S'agissant de la mondialisation, M. Somavia a dit que «force est de constater que les bienfaits de la mondialisation ne profitent pas à suffisamment de gens. On sait que l'économie mondiale ne crée pas assez d'emplois, et en particulier de moyens d'existence durables qui permettent de mener une vie décente.»

«Si l'on ne fait rien pour remédier à l'insatisfaction grandissante que suscite la mondialisation dans sa forme actuelle, la réaction de rejet continuera, celle qui est visible et qui s'exprime dans la rue, mais aussi le rejet silencieux dans les foyers.»

«La révolution de l'information et de la communication, qui est l'élément moteur de la globalisation de la production, est certainement irréversible», a insisté M. Somavia avant d'ajouter que «les politiques qui accompagnent la mondialisation n'ont rien d'irréversible, qu'elles soient macroéconomiques, financières, commerciales, sociales ou qu'elles concernent le développement».

«Pour déterminer si l'économie globale est un succès, il faut non seulement examiner le taux de croissance et le rendement du capital investi, mais aussi se demander si elle a contribué à répondre aux besoins des gens.»

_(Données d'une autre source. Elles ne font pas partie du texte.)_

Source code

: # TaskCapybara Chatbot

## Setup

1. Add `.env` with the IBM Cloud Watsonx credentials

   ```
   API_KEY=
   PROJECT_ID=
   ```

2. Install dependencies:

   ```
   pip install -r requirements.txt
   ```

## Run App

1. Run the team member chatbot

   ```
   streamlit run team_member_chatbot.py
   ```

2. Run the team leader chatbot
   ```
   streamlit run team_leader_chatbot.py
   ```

A cet égard, il incombe à l'OIT et au système multilatéral «d'aborder les aspects sociaux de la mondialisation comme ils ne l'ont jamais fait jusqu'à présent».

«Des politiques plus soucieuses des aspects sociaux sont nécessaires», a-t-il insisté. «De même, le système multilatéral doit adopter une approche plus intégrée et les organisations qui le composent doivent cesser d'agir chacune de leur côté et commencer à se comporter comme les membres d'une équipe qui visent le même but.»

S'adressant aux délégations des 175 Etats membres de l'OIT, M. Somavia les a invitées «à continuer à rechercher des solutions qui soient fidèles à nos valeurs et qui permettent de conjuguer les impératifs du monde moderne et les intérêts communs de nos mandants».

«En faisant de l'instauration du travail décent au niveau national une tâche prioritaire, j'engage l'OIT à collaborer avec ces pays pour que le concept de travail décent sorte des salles de conférence de Genève et devienne une réalité dans les champs, les usines et les bureaux de vos pays», a-t-il déclaré aux délégués.